Data for analysis:
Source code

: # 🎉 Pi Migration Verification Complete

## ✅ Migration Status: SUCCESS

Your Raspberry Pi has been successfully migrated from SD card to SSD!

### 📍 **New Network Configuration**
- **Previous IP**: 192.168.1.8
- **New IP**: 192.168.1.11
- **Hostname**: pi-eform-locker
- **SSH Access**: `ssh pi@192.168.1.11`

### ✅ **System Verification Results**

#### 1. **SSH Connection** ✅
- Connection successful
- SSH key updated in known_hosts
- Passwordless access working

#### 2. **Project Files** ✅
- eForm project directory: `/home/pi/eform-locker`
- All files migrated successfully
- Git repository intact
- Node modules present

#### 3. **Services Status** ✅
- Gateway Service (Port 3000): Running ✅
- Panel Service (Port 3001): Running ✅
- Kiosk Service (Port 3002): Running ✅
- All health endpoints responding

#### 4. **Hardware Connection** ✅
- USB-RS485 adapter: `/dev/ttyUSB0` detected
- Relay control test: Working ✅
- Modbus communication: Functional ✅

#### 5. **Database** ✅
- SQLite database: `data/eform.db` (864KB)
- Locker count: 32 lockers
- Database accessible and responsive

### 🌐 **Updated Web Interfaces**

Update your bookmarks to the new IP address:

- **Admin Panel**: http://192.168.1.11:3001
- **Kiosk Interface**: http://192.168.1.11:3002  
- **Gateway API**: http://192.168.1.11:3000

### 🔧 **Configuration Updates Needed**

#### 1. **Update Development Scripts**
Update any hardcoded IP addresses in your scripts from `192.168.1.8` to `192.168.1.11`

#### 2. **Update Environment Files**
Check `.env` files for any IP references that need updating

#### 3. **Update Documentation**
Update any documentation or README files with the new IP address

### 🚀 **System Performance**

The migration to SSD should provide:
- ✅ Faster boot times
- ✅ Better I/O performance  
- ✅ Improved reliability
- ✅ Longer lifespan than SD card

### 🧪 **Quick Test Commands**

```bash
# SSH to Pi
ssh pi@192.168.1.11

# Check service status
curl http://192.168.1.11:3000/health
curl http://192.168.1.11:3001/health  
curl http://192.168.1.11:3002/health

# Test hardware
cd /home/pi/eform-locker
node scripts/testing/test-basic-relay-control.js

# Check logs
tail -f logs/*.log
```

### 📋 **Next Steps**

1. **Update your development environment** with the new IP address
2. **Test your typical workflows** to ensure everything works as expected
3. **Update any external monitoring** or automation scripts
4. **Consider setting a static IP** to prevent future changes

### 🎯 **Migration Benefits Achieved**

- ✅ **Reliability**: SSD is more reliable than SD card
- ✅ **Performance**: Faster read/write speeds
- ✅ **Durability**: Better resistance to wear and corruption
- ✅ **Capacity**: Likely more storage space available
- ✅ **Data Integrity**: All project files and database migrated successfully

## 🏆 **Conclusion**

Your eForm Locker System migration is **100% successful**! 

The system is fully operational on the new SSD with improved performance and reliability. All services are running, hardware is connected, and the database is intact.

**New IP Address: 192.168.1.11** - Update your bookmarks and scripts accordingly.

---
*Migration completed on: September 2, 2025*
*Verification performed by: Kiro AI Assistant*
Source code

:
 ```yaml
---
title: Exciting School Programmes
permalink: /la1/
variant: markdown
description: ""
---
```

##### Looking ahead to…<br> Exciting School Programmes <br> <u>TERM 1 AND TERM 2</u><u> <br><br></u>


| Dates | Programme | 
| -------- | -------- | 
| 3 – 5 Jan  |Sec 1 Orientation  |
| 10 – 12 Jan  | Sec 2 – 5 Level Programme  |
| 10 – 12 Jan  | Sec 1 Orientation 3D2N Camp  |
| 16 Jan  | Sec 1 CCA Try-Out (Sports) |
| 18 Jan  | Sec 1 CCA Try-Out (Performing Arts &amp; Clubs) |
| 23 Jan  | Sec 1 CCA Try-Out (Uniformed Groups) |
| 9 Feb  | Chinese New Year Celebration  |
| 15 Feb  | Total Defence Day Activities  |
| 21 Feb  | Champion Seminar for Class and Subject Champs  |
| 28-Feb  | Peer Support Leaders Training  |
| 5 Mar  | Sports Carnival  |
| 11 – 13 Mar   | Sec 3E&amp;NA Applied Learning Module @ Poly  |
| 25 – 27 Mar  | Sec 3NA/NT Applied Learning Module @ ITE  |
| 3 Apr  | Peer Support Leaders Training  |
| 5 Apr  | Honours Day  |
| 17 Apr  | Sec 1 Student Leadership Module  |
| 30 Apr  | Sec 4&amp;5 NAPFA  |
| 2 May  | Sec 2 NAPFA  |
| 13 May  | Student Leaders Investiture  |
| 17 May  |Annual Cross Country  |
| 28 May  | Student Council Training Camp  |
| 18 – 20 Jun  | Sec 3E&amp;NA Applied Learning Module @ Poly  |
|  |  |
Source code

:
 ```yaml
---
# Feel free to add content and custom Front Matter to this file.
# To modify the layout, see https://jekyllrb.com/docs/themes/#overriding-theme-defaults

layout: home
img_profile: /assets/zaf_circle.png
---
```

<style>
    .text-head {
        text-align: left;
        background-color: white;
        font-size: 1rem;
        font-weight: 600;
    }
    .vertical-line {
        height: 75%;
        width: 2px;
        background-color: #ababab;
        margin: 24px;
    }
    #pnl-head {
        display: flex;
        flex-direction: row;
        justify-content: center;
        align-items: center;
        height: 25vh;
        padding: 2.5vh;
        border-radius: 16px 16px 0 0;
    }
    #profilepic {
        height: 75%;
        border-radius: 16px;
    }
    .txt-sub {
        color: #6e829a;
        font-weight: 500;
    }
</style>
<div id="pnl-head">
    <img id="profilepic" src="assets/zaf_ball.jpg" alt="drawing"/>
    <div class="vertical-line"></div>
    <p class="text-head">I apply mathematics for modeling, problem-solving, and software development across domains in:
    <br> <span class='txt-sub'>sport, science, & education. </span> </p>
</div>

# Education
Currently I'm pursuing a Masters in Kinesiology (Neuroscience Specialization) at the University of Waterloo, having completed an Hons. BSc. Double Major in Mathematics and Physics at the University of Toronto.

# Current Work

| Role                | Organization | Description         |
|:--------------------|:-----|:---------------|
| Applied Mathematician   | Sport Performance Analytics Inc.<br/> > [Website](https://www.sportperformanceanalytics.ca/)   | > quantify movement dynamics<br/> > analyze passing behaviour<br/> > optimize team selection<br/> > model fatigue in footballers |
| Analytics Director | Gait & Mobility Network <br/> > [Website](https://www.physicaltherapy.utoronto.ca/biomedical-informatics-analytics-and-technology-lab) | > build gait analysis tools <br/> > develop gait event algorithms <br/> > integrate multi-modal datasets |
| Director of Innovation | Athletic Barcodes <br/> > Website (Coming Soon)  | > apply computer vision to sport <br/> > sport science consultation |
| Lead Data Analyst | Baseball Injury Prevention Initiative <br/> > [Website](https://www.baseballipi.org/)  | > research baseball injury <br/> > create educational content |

Problem details: Retype only the stretch of lines above starting at the one with "align-items: center;" and stopping at the one with "# Education", exactly as written, with both kept.

Answer space:
        align-items: center;
        height: 25vh;
        padding: 2.5vh;
        border-radius: 16px 16px 0 0;
    }
    #profilepic {
        height: 75%;
        border-radius: 16px;
    }
    .txt-sub {
        color: #6e829a;
        font-weight: 500;
    }
</style>
<div id="pnl-head">
    <img id="profilepic" src="assets/zaf_ball.jpg" alt="drawing"/>
    <div class="vertical-line"></div>
    <p class="text-head">I apply mathematics for modeling, problem-solving, and software development across domains in:
    <br> <span class='txt-sub'>sport, science, & education. </span> </p>
</div>

# Education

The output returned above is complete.